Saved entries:
- Opening Delimiter -
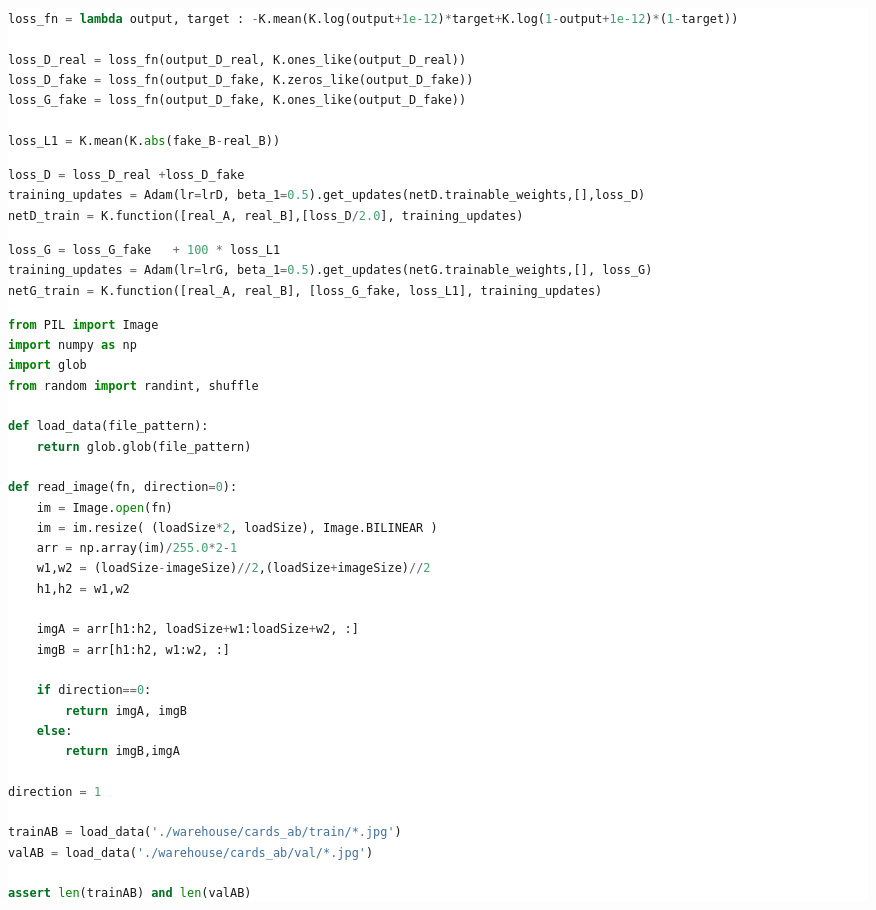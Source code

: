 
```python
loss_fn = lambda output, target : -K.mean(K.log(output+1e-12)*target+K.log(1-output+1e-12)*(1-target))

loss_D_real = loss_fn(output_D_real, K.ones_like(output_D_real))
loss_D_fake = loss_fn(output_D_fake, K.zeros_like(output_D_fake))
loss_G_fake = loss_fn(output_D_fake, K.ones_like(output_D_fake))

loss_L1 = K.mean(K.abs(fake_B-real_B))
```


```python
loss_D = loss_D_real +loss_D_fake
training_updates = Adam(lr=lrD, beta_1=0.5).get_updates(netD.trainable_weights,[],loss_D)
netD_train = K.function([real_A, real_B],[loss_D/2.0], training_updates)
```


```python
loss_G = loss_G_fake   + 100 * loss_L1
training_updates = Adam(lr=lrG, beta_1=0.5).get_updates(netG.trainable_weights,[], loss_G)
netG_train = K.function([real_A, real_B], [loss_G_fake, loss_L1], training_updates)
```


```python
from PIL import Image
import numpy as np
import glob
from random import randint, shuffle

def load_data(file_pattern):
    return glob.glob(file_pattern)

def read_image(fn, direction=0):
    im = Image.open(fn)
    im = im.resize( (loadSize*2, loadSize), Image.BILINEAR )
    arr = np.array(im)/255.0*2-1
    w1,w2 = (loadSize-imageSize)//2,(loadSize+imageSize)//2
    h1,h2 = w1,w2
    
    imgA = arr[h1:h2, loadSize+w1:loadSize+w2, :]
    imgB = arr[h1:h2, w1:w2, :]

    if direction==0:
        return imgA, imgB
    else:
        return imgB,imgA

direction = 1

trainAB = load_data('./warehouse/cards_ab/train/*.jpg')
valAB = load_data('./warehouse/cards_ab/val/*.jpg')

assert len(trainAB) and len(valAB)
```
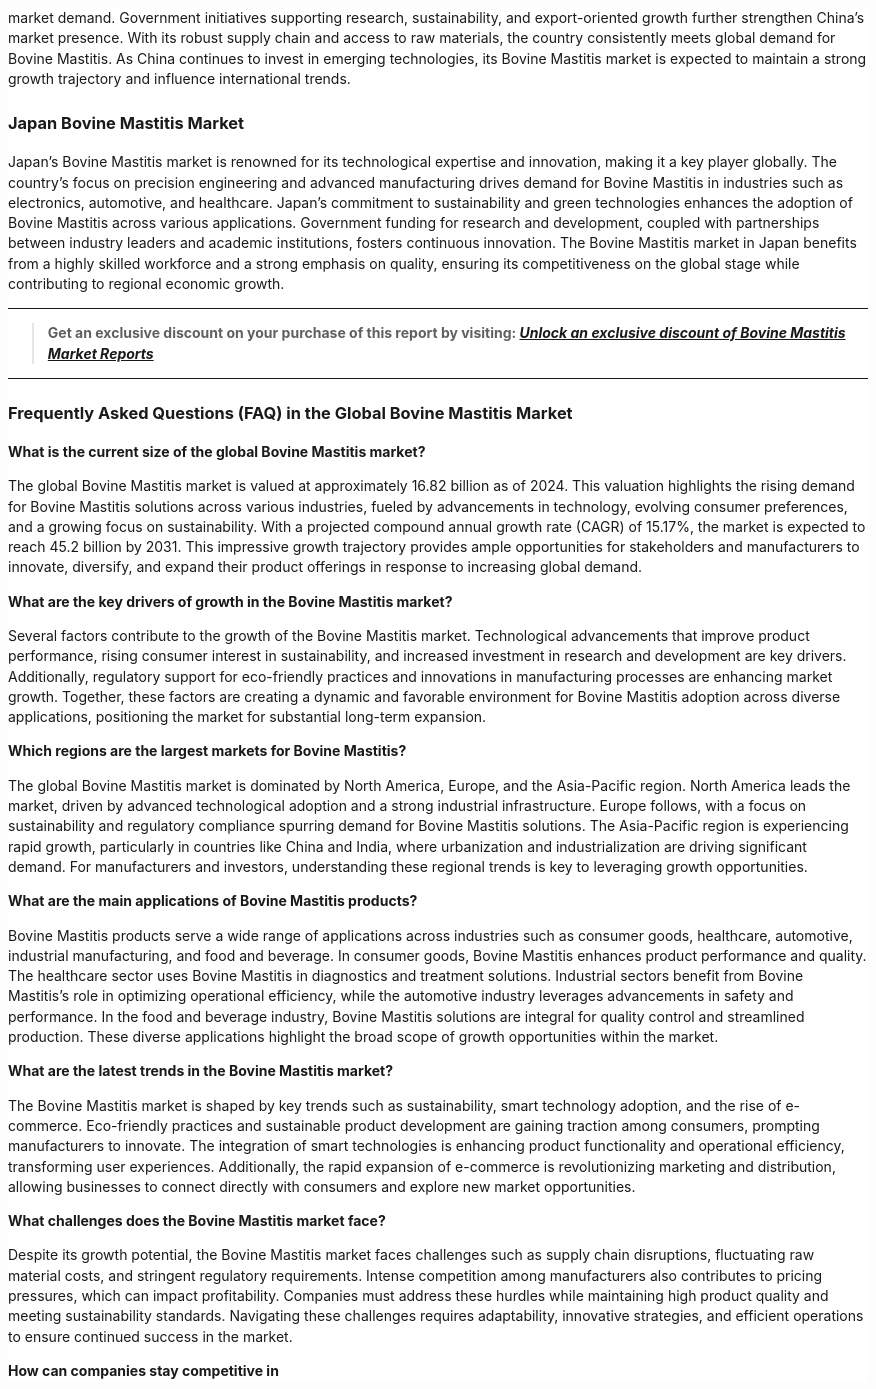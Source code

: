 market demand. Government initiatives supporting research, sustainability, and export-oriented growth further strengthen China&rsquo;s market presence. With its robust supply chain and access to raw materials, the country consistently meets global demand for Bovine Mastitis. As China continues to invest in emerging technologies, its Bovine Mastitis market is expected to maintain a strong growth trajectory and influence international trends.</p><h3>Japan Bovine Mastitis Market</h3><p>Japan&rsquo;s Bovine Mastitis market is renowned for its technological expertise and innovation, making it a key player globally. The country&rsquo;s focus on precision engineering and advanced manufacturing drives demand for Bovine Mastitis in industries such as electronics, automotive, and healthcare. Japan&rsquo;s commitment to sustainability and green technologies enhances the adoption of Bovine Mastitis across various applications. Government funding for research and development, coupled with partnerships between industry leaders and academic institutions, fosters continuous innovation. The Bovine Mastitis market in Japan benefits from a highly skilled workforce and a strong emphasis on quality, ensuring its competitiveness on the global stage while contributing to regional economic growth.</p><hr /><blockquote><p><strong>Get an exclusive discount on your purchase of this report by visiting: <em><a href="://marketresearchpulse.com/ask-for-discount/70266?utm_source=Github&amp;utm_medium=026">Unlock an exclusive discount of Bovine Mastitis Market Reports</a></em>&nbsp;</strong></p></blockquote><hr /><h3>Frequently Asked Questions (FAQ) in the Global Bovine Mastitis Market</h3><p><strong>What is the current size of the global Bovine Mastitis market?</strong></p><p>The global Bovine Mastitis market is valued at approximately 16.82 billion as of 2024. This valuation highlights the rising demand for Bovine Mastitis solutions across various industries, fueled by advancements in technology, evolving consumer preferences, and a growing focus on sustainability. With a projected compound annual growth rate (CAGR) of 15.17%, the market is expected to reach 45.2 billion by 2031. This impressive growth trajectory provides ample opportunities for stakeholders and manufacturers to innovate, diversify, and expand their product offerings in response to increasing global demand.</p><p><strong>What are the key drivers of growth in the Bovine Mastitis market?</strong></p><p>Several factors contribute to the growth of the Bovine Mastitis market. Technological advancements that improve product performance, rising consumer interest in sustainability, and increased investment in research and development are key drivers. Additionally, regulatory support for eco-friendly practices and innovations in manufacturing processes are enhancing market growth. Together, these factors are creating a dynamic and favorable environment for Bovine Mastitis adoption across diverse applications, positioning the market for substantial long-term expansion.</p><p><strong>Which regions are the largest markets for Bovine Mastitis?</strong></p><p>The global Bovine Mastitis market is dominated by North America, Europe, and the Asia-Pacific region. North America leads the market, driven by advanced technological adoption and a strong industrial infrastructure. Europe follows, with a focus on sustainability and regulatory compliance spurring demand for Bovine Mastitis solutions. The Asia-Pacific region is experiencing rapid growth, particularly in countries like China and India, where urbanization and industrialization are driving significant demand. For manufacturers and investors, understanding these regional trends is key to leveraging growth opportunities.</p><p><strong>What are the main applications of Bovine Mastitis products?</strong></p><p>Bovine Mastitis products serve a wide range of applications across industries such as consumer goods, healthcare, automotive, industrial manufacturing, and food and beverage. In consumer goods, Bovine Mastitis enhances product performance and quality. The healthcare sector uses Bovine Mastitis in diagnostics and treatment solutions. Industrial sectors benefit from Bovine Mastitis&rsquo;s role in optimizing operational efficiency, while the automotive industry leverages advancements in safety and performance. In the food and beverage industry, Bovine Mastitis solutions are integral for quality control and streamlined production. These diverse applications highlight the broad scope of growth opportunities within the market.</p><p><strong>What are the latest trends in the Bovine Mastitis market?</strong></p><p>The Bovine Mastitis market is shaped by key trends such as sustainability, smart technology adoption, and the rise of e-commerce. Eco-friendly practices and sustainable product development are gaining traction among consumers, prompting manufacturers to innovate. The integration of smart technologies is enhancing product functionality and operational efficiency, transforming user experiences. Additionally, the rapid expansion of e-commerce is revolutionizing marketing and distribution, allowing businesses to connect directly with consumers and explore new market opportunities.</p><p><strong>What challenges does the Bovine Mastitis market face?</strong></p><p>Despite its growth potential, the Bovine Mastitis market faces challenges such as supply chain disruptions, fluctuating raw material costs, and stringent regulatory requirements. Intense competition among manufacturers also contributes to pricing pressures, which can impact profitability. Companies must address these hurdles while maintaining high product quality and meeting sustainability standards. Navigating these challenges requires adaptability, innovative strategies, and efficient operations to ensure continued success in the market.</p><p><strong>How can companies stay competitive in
- Closing Delimiter -
ACTIVITY:
The records above are to be restated exactly, without their pictures.

REPLY TO THE TASK:
Source code

: 
```python
loss_fn = lambda output, target : -K.mean(K.log(output+1e-12)*target+K.log(1-output+1e-12)*(1-target))

loss_D_real = loss_fn(output_D_real, K.ones_like(output_D_real))
loss_D_fake = loss_fn(output_D_fake, K.zeros_like(output_D_fake))
loss_G_fake = loss_fn(output_D_fake, K.ones_like(output_D_fake))

loss_L1 = K.mean(K.abs(fake_B-real_B))
```


```python
loss_D = loss_D_real +loss_D_fake
training_updates = Adam(lr=lrD, beta_1=0.5).get_updates(netD.trainable_weights,[],loss_D)
netD_train = K.function([real_A, real_B],[loss_D/2.0], training_updates)
```


```python
loss_G = loss_G_fake   + 100 * loss_L1
training_updates = Adam(lr=lrG, beta_1=0.5).get_updates(netG.trainable_weights,[], loss_G)
netG_train = K.function([real_A, real_B], [loss_G_fake, loss_L1], training_updates)
```


```python
from PIL import Image
import numpy as np
import glob
from random import randint, shuffle

def load_data(file_pattern):
    return glob.glob(file_pattern)

def read_image(fn, direction=0):
    im = Image.open(fn)
    im = im.resize( (loadSize*2, loadSize), Image.BILINEAR )
    arr = np.array(im)/255.0*2-1
    w1,w2 = (loadSize-imageSize)//2,(loadSize+imageSize)//2
    h1,h2 = w1,w2
    
    imgA = arr[h1:h2, loadSize+w1:loadSize+w2, :]
    imgB = arr[h1:h2, w1:w2, :]

    if direction==0:
        return imgA, imgB
    else:
        return imgB,imgA

direction = 1

trainAB = load_data('./warehouse/cards_ab/train/*.jpg')
valAB = load_data('./warehouse/cards_ab/val/*.jpg')

assert len(trainAB) and len(valAB)
```
Source code

: market demand. Government initiatives supporting research, sustainability, and export-oriented growth further strengthen China&rsquo;s market presence. With its robust supply chain and access to raw materials, the country consistently meets global demand for Bovine Mastitis. As China continues to invest in emerging technologies, its Bovine Mastitis market is expected to maintain a strong growth trajectory and influence international trends.</p><h3>Japan Bovine Mastitis Market</h3><p>Japan&rsquo;s Bovine Mastitis market is renowned for its technological expertise and innovation, making it a key player globally. The country&rsquo;s focus on precision engineering and advanced manufacturing drives demand for Bovine Mastitis in industries such as electronics, automotive, and healthcare. Japan&rsquo;s commitment to sustainability and green technologies enhances the adoption of Bovine Mastitis across various applications. Government funding for research and development, coupled with partnerships between industry leaders and academic institutions, fosters continuous innovation. The Bovine Mastitis market in Japan benefits from a highly skilled workforce and a strong emphasis on quality, ensuring its competitiveness on the global stage while contributing to regional economic growth.</p><hr /><blockquote><p><strong>Get an exclusive discount on your purchase of this report by visiting: <em><a href="://marketresearchpulse.com/ask-for-discount/70266?utm_source=Github&amp;utm_medium=026">Unlock an exclusive discount of Bovine Mastitis Market Reports</a></em>&nbsp;</strong></p></blockquote><hr /><h3>Frequently Asked Questions (FAQ) in the Global Bovine Mastitis Market</h3><p><strong>What is the current size of the global Bovine Mastitis market?</strong></p><p>The global Bovine Mastitis market is valued at approximately 16.82 billion as of 2024. This valuation highlights the rising demand for Bovine Mastitis solutions across various industries, fueled by advancements in technology, evolving consumer preferences, and a growing focus on sustainability. With a projected compound annual growth rate (CAGR) of 15.17%, the market is expected to reach 45.2 billion by 2031. This impressive growth trajectory provides ample opportunities for stakeholders and manufacturers to innovate, diversify, and expand their product offerings in response to increasing global demand.</p><p><strong>What are the key drivers of growth in the Bovine Mastitis market?</strong></p><p>Several factors contribute to the growth of the Bovine Mastitis market. Technological advancements that improve product performance, rising consumer interest in sustainability, and increased investment in research and development are key drivers. Additionally, regulatory support for eco-friendly practices and innovations in manufacturing processes are enhancing market growth. Together, these factors are creating a dynamic and favorable environment for Bovine Mastitis adoption across diverse applications, positioning the market for substantial long-term expansion.</p><p><strong>Which regions are the largest markets for Bovine Mastitis?</strong></p><p>The global Bovine Mastitis market is dominated by North America, Europe, and the Asia-Pacific region. North America leads the market, driven by advanced technological adoption and a strong industrial infrastructure. Europe follows, with a focus on sustainability and regulatory compliance spurring demand for Bovine Mastitis solutions. The Asia-Pacific region is experiencing rapid growth, particularly in countries like China and India, where urbanization and industrialization are driving significant demand. For manufacturers and investors, understanding these regional trends is key to leveraging growth opportunities.</p><p><strong>What are the main applications of Bovine Mastitis products?</strong></p><p>Bovine Mastitis products serve a wide range of applications across industries such as consumer goods, healthcare, automotive, industrial manufacturing, and food and beverage. In consumer goods, Bovine Mastitis enhances product performance and quality. The healthcare sector uses Bovine Mastitis in diagnostics and treatment solutions. Industrial sectors benefit from Bovine Mastitis&rsquo;s role in optimizing operational efficiency, while the automotive industry leverages advancements in safety and performance. In the food and beverage industry, Bovine Mastitis solutions are integral for quality control and streamlined production. These diverse applications highlight the broad scope of growth opportunities within the market.</p><p><strong>What are the latest trends in the Bovine Mastitis market?</strong></p><p>The Bovine Mastitis market is shaped by key trends such as sustainability, smart technology adoption, and the rise of e-commerce. Eco-friendly practices and sustainable product development are gaining traction among consumers, prompting manufacturers to innovate. The integration of smart technologies is enhancing product functionality and operational efficiency, transforming user experiences. Additionally, the rapid expansion of e-commerce is revolutionizing marketing and distribution, allowing businesses to connect directly with consumers and explore new market opportunities.</p><p><strong>What challenges does the Bovine Mastitis market face?</strong></p><p>Despite its growth potential, the Bovine Mastitis market faces challenges such as supply chain disruptions, fluctuating raw material costs, and stringent regulatory requirements. Intense competition among manufacturers also contributes to pricing pressures, which can impact profitability. Companies must address these hurdles while maintaining high product quality and meeting sustainability standards. Navigating these challenges requires adaptability, innovative strategies, and efficient operations to ensure continued success in the market.</p><p><strong>How can companies stay competitive in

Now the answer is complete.